Von Florian Kellermann |
    Die Bergleute sitzen vor dem ukrainischen Parlament und schlagen ihre Helme auf den Boden. Nur einige Dutzend sind gekommen. Aber wenn die Regierung sich nicht beuge, würden noch viel mehr von ihnen aus dem Osten anreisen, sagt Wladimir Kosarew, Gewerkschafts-Vorsitzender der Bergleute im westlichen Donezbecken.
    "Die Regierung kauft in Afrika Kohle für 110 US-Dollar pro Tonne, für unsere Kohle will sie viel weniger bezahlen. Sie kauft Kohle in Russland, obwohl Russland doch als Aggressor in der Ukraine gilt. Das ist Nonsens, das ist Verrat am ukrainischen Volk."
    Die protestierenden Bergleute kommen aus dem Teil des Donezbeckens, der nicht von pro-russischen Separatisten besetzt ist. Indem sie vor dem Parlament für ihre Arbeitsplätze kämpfen, kämpfen sie auch für den Eigentümer der meisten Bergwerke dort: für den Oligarchen Rinat Achmetow.
    Denn es gibt einen guten Grund, warum die ukrainische Regierung Kohle im Ausland kauft: Die ukrainischen Kohlekraftwerke verheizen das hochwertige Anthrazit, auch Glanzkohle genannt. Die meisten Bergwerke in der nicht besetzten Ukraine jedoch fördern minderwertigere Kohle. Die weit wertvolleren Vorkommen liegen im Separatistengebiet.
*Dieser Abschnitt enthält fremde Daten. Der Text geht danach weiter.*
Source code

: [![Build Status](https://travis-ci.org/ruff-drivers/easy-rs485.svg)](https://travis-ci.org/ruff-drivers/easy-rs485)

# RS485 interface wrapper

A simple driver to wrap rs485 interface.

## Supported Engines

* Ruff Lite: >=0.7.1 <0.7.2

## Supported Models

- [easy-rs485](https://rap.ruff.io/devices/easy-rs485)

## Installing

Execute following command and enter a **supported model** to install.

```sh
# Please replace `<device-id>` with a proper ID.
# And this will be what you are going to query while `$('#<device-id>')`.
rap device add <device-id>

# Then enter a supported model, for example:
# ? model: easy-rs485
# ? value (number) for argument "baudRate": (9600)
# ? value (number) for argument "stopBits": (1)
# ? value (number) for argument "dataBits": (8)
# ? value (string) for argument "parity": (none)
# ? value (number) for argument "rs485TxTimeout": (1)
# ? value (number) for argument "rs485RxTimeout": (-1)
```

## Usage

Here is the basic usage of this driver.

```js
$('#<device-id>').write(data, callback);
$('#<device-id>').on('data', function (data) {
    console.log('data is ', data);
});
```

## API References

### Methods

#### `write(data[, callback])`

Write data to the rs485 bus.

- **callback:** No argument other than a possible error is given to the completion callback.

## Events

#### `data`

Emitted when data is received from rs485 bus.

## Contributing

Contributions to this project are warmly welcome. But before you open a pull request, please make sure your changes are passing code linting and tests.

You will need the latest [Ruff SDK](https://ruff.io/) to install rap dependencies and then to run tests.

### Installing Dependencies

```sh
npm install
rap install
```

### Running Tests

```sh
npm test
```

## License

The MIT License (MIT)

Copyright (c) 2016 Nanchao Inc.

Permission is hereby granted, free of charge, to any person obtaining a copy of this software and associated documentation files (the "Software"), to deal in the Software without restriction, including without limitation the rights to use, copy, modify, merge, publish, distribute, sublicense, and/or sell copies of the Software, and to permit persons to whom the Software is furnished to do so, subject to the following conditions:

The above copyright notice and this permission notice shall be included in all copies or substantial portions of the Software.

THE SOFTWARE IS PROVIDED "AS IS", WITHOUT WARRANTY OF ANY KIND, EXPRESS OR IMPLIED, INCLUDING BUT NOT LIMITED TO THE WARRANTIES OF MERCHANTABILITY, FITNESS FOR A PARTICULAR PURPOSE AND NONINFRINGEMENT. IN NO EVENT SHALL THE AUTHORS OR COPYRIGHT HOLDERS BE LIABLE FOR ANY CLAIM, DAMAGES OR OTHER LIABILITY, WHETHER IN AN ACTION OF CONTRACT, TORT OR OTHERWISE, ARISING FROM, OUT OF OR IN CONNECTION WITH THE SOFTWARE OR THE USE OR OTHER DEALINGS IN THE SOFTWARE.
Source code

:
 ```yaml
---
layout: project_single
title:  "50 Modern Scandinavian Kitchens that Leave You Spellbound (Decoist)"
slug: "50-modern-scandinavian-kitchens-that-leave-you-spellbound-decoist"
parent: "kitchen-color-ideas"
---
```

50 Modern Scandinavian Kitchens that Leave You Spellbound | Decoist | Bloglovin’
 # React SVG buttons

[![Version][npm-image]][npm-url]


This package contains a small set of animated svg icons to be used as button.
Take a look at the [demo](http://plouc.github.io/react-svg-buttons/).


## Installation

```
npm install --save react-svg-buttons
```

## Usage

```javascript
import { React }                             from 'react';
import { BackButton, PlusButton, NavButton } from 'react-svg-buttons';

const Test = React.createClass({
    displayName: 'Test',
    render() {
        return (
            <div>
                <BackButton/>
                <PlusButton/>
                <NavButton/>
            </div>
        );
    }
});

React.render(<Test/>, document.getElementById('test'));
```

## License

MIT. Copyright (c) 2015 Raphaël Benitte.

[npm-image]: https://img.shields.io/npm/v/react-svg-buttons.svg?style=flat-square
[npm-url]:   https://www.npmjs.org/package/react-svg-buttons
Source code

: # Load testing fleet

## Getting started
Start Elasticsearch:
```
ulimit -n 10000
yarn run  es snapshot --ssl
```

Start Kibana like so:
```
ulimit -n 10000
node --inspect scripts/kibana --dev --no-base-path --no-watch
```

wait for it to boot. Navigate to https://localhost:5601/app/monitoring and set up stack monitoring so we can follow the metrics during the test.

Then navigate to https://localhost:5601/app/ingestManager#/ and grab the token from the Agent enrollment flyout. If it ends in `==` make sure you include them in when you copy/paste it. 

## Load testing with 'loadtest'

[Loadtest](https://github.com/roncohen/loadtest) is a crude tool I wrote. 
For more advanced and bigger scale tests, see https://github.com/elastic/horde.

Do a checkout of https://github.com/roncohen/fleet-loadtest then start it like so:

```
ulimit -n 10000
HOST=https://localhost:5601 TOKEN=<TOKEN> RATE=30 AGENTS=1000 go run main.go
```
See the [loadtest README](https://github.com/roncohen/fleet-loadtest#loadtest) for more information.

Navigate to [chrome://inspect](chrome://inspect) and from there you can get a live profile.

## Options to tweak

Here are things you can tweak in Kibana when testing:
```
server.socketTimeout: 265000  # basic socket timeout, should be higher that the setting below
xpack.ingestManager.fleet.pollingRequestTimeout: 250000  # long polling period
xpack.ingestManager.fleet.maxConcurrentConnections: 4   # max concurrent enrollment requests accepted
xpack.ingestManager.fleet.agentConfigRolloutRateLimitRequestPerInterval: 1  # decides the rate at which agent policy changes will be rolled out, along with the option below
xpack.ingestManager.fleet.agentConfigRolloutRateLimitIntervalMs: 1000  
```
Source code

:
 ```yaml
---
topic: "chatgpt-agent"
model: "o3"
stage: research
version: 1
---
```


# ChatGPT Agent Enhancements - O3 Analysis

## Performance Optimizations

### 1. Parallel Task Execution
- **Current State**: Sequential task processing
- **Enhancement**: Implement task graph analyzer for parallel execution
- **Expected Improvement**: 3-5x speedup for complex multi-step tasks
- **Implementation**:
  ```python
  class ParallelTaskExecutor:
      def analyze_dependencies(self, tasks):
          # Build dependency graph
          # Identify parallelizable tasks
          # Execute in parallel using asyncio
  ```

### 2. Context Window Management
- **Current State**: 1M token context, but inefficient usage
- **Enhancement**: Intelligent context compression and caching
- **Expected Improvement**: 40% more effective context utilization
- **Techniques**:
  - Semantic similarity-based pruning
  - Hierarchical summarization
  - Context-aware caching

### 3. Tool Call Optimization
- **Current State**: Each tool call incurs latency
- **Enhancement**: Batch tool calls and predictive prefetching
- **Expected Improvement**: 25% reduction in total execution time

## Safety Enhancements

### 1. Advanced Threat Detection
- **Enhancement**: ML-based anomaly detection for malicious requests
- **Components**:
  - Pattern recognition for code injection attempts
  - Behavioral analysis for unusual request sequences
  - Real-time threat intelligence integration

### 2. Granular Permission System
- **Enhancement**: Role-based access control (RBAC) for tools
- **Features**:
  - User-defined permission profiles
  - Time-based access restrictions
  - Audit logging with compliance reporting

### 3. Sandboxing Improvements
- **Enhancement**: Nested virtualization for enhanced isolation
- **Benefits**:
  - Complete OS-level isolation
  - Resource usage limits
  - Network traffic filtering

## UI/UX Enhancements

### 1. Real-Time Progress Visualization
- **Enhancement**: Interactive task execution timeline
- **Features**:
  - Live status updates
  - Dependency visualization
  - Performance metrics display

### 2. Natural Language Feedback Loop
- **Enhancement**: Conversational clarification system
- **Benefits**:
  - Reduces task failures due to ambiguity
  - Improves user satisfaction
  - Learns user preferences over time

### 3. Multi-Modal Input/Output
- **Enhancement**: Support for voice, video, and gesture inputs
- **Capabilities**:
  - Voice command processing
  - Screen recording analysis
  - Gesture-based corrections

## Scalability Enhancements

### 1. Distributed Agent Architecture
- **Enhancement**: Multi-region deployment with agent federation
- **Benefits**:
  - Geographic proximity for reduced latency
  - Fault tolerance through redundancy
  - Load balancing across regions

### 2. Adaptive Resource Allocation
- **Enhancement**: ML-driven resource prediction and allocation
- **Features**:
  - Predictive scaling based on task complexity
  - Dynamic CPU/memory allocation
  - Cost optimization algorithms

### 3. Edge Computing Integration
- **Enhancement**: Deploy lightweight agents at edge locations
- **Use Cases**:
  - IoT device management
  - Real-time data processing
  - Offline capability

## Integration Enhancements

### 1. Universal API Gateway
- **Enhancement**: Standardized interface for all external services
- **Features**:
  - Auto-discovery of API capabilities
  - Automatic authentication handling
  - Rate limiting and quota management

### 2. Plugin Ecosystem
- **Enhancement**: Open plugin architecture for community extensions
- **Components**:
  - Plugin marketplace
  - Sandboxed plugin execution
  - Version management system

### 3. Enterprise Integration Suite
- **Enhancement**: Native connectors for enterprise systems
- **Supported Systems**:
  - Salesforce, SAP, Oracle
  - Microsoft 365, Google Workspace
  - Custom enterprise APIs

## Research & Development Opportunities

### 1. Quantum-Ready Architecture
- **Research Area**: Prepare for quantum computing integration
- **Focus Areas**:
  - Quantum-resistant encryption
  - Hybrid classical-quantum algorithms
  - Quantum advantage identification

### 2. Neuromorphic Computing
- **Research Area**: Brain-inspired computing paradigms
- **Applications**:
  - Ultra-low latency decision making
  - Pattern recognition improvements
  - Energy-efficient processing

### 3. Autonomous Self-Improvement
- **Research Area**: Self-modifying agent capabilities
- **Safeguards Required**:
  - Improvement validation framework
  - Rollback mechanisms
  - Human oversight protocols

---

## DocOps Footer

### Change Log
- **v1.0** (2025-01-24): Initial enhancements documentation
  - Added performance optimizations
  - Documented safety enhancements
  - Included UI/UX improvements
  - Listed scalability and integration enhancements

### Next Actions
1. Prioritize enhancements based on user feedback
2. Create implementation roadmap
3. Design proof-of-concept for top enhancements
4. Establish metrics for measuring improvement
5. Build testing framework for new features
Auf sie hat Achmetow derzeit keinen Zugriff, zumindest nicht offiziell.
    Die Regierung könnte die Kraftwerke umbauen lassen, so dass sie auch minderwertigere Kohle verfeuern. Aber daran hat sie gar kein Interesse. Präsident Petro Poroschenko macht keinen Hehl daraus, dass ihm Achmetows Schwierigkeiten gelegen kommen. Er will den Oligarchen dazu zwingen, einen großen Teil seines Kohle- und Stromimperiums zu verkaufen.
    Bei seiner jüngsten Rede an die Nation sagte Poroschenko:
    "Wir wollen die De-Oligarchisierung - und deshalb die Zerschlagung von Monopolen. 40 Prozent der Waren und Dienstleistungen entstehen derzeit auf monopolisierten Märkten. Das muss sich ändern. Ich werde ebenso entschlossen handeln wie vor 100 Jahren US-Präsident Theodore Roosevelt, der die Macht der Oligarchen gebrochen und die USA wieder konkurrenzfähig gemacht hat."
    Poroschenko geht nicht nur gegen das Imperium vor Rinat Achmetow vor. Er beschneidet auch die Macht von Ihor Kolomojskij aus Dnipropetrowsk. Kolomojskij kontrollierte bisher das Öl- und Benzingeschäft in der Ukraine. Seine Vertrauten saßen an Schlüsselpositionen in den wichtigsten Unternehmen, an denen eigentlich der Staat die Mehrheit hält. Poroschenko setzte durch, dass dort neue Manager das Ruder übernehmen.
    Der dritte Oligarch, mit dem es der Präsident aufgenommen hat, ist Dmytro Firtasch, ehemals führender Geschäftsmann im Gashandel. Ein Gericht beschlagnahmte Anfang vergangener Woche 500.000 Kubikmeter Gas, das in Firtaschs Besitz war. Die Behörden werfen ihm Manipulationen vor. Zudem wickelt die Nationalbank gerade die zahlungsunfähige Bank "Nadra" des Oligarchen ab - und verweigert ihm den Kauf einer anderen Bank. Das Imperium von Firtasch, der in Wien lebt, steht damit vor dem Kollaps. Schon im vergangenen Jahr hatte er seine Chemiewerke auf der Krim verloren, durch die russische Annexion der Halbinsel.
    Kohle, Strom, Öl und Gas: Poroschenko legt Hand an die wichtigsten Arterien der ukrainischen Wirtschaft. Seine Gegner werfen ihm vor, er wolle diese Branchen selbst kontrollieren - zum ukrainischen Super-Oligarchen aufsteigen.
    Der Politologe Taras Beresowez hält das für nicht ausgeschlossen.
    "Meine Theorie ist aber, dass Poroschenko wirklich gegen das oligarchische System kämpft. Er hat erkannt, dass er - wenn alles so bleibt - kaum regieren kann. In fast allen Parlamentsfraktionen gibt es Abgeordnete, die sich konkreten Oligarchen unterordnen. Wenn Poroschenko ein Gesetz durchbringen will, sagen ihm die Oligarchen: Gut, aber nur, wenn Du mir diesen oder jenen Teil des Staatshaushalts überlässt. Poroschenko hat davon einfach die Schnauze voll."
    Zweifel allerdings bleiben. Denn Poroschenko hat sein Geschäftsimperium bisher nicht verkauft, obwohl er das vor der Wahl versprochen hatte. Sogar in Russland besitzt er noch eine Schokoladenfabrik. Der Präsident begründete das mit der schlechten Konjunktur: Es sei derzeit unmöglich, Käufer zu finden. Vor wenigen Tagen kündigte Poroschenko nun an, seine Aktien einem Fonds zu übergeben.